Kadaga wants visa free Africa for Africans

 

The Speaker of Parliament, Rebecca Kadaga, has called on African countries to abolish the issuance of visas to enable free movement of people across the continent.

The free movement of persons, according to Kadaga, will facilitate Africans to ply their trade across the continent which is a prospective market.

 

Reacting to the resolutions reached at the closure of the 10th Conference of Speakers of African Parliaments and Senates at the Pan-African Parliament in Midrand, South Africa on Wednesday, Kadaga emphasised that Africans needed visa free restrictions as opposed to having a standard African passport to facilitate the free movement of people within the continent.

 

“What we want is a removal of the visa instead of the issuance of the African passport. I am a senior person in my country and I do not even have the African passport and also do not know any person with it,” Kadaga said.

 

Kadaga added that free movement of people would improve continental trade resulting into equitable development on the continent.

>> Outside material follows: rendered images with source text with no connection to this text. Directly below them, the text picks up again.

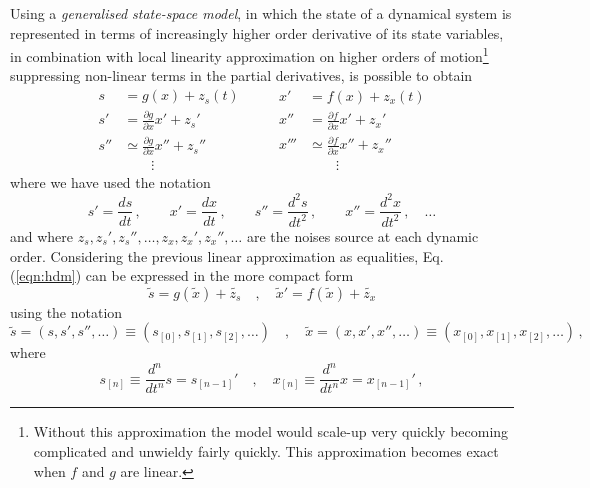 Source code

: \documentclass[a4paper, 10pt]{article}
\begin{document}
Using a \emph{generalised state-space model}, in which the state of a dynamical system is represented in terms of increasingly higher order derivative of its state variables, in combination with local linearity approximation on higher orders of motion\footnote{Without this approximation the model would scale-up very quickly becoming complicated and unwieldy fairly quickly. This approximation becomes exact when $f$ and $g$ are linear.} suppressing non-linear terms in the partial derivatives, is possible to obtain 
\begin{equation}
  \begin{split}
    s &= g(x) + z_{s}(t) \\
    s' &= \frac{\partial g}{\partial x}x' + z_{s}' \\
    s'' & \simeq \frac{\partial g}{\partial x}x'' + z_{s}''\\
    				& \qquad \vdots
  \end{split}
  \qquad
  \begin{split}
    x' &= f(x) + z_{x}(t) \\
    x'' &= \frac{\partial f}{\partial x}x' + z_{x}' \\
    x''' & \simeq \frac{\partial f}{\partial x}x'' + z_{x}''\\
    				& \qquad \vdots
  \end{split}
\label{eqn:hdm}
\end{equation}
where we have used the notation
\begin{equation}
s' = \frac{ds}{dt} \, , \qquad x'=\frac{dx}{dt} \, , \qquad s''= \frac{d^2 s}{dt^2} \, , \qquad x''= \frac{d^2 x}{dt^2} \, , \quad \dots
\end{equation}
and where $z_{s},z_{s}',z_{s}'',\dots, z_{x},z_{x}',z_{x}'',\dots$ are the noises source at each dynamic order.
Considering the previous linear approximation as equalities, Eq.(\ref{eqn:hdm}) can be expressed in the more compact form
\begin{equation}
\tilde{s} = g(\tilde{x}) + \tilde{z_{s}} \quad , \quad \tilde{x}' = f(\tilde{x}) + \tilde{z_{x}}
\end{equation}
using the notation 
\begin{equation}
\tilde{s} = (s, s', s'', \dots) \equiv (s_{[0]}, s_{[1]}, s_{[2]}, \dots)  \quad , \quad \tilde{x} = (x, x ', x '', \dots) \equiv (x_{[0]}, x_{[1]}, x_{[2]}, \dots)\, ,
\end{equation}
where
\begin{equation}
s_{[n]} \equiv \frac{d^n}{dt^n}s = s_{[n-1]}' \quad , \quad x_{[n]} \equiv \frac{d^n}{dt^n}x = x_{[n-1]}' \, ,
\end{equation}
\end{document}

She called on the African heads of state to urgently address the issue of visas.

 

Kadaga also questioned the existence of multiple regional economic blocs on the continent and said they are hampering the work of legislators who are trying to open Africa to its people.

 

“I am actually surprised that even the African Union, which is the executive body of this continent, is trying to create the Horn of Africa as another regional bloc and yet many of these countries are already part of the existing blocs,” she said.

 

She also noted that countries are expected to pay subscription to the numerous regional blocs they may belong to thus becoming a burden to the national purse of the respective countries.

 

The Pan-African Parliament (PAP) is one of the organs of the African Union (AU) as set out by the treaty establishing the African Economic Community (Abuja Treaty).

 

Pan-African Parliament was established as a platform for people from all African states to be involved in discussions and decision-making on the problems and challenges facing the continent.